Given the rate of consolidation in the sector, it's conceivable that MINE and IVIL are in the crosshairs of the Web giants. (ZDZ is still under the Ziff-Davis umbrella.) Their billion-dollar-plus market caps certainly make them less palatable than they were several weeks ago. But Yahoo wasn't afraid to offer $5 billion for community site GeoCities (GCTY) earlier this year, and acquisition currency is plentiful in this market.

Still, the new entrants have shown every indication of going it alone. And back in investment fantasyland, the Silicon Alley newbies can look to the great grandfather of New York Web concerns, DoubleClick (DCLK), for proof that there's life beyond the IPO. Already in its 14th month as a public entity (!), the graybeard has rewarded those who got in at the offering price with a nearly 1,000% return on their opening-day investment of $17 per share.

And even as the market capitalization soars toward $4 billion and the stock trades at 45 times trailing 12-month sales, analysts continue to
recommend buying shares. Seven of seven pundits who track the issue for Zacks rate DCLK a Buy or Strong Buy. Says Ken Winston of Needham & Co., "Valuation is tough on all these stocks, but this is a clear leader."

Winston admits that he has watched DoubleClick soar past all of his price targets and rendered most of his valuation metrics obsolete. But he certainly isn't alone. And if an analyst had slapped a $190 target on the issue last year, surely the cries of foul would have been deafening.

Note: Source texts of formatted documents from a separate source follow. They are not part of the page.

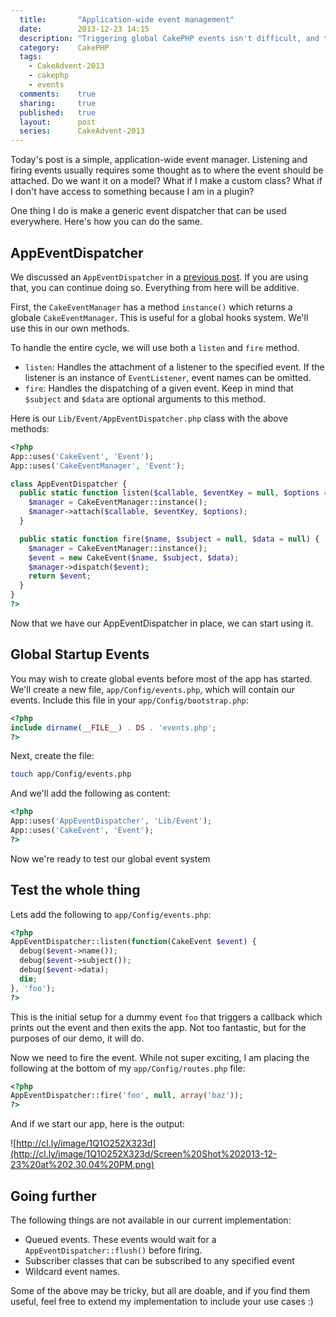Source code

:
 ```yaml
---
  title:       "Application-wide event management"
  date:        2013-12-23 14:15
  description: "Triggering global CakePHP events isn't difficult, and this tutorial shows you how to do it."
  category:    CakePHP
  tags:
    - CakeAdvent-2013
    - cakephp
    - events
  comments:    true
  sharing:     true
  published:   true
  layout:      post
  series:      CakeAdvent-2013
---
```


Today's post is a simple, application-wide event manager. Listening and firing events usually requires some thought as to where the event should be attached. Do we want it on a model? What if I make a custom class? What if I don't have access to something because I am in a plugin?

One thing I do is make a generic event dispatcher that can be used everywhere. Here's how you can do the same.

## AppEventDispatcher

We discussed an `AppEventDispatcher` in a [previous post](/2013/12/16/simpler-cakephp-events/). If you are using that, you can continue doing so. Everything from here will be additive.

First, the `CakeEventManager` has a method `instance()` which returns a globale `CakeEventManager`. This is useful for a global hooks system. We'll use this in our own methods.

To handle the entire cycle, we will use both a `listen` and `fire` method.

- `listen`: Handles the attachment of a listener to the specified event. If the listener is an instance of `EventListener`, event names can be omitted.
- `fire`: Handles the dispatching of a given event. Keep in mind that `$subject` and `$data` are optional arguments to this method.

Here is our `Lib/Event/AppEventDispatcher.php` class with the above methods:

```php
<?php
App::uses('CakeEvent', 'Event');
App::uses('CakeEventManager', 'Event');

class AppEventDispatcher {
  public static function listen($callable, $eventKey = null, $options = array()) {
    $manager = CakeEventManager::instance();
    $manager->attach($callable, $eventKey, $options);
  }

  public static function fire($name, $subject = null, $data = null) {
    $manager = CakeEventManager::instance();
    $event = new CakeEvent($name, $subject, $data);
    $manager->dispatch($event);
    return $event;
  }
}
?>
```

Now that we have our AppEventDispatcher in place, we can start using it.

## Global Startup Events

You may wish to create global events before most of the app has started. We'll create a new file, `app/Config/events.php`, which will contain our events. Include this file in your `app/Config/bootstrap.php`:

```php
<?php
include dirname(__FILE__) . DS . 'events.php';
?>
```

Next, create the file:

```bash
touch app/Config/events.php
```

And we'll add the following as content:

```php
<?php
App::uses('AppEventDispatcher', 'Lib/Event');
App::uses('CakeEvent', 'Event');
?>
```

Now we're ready to test our global event system

## Test the whole thing

Lets add the following to `app/Config/events.php`:

```php
<?php
AppEventDispatcher::listen(function(CakeEvent $event) {
  debug($event->name());
  debug($event->subject());
  debug($event->data);
  die;
}, 'foo');
?>
```

This is the initial setup for a dummy event `foo` that triggers a callback which prints out the event and then exits the app. Not too fantastic, but for the purposes of our demo, it will do.

Now we need to fire the event. While not super exciting, I am placing the following at the bottom of my `app/Config/routes.php` file:

```php
<?php
AppEventDispatcher::fire('foo', null, array('baz'));
?>
```

And if we start our app, here is the output:

![http://cl.ly/image/1Q1O252X323d](http://cl.ly/image/1Q1O252X323d/Screen%20Shot%202013-12-23%20at%202.30.04%20PM.png)

## Going further

The following things are not available in our current implementation:

- Queued events. These events would wait for a `AppEventDispatcher::flush()` before firing.
- Subscriber classes that can be subscribed to any specified event
- Wildcard event names.

Some of the above may be tricky, but all are doable, and if you find them useful, feel free to extend my implementation to include your use cases :)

Overvalued or not, DoubleClick has developed into an enviable Web property. Revenue almost tripled to $80 million in 1998, and the company counts 1,300 Web sites among its banner ad customers. And DoubleClick continues to have success in raising money for future endeavors. Earlier this month, the company issued $200 million in convertible debt, and confirmed its plans to examine expansion through acquisition.

But the Internet's continuing evolution, coupled with stock's perilous height, still makes this issue unfit for widows and orphans. And that goes double for this new wave of Silicon Alley hopefuls.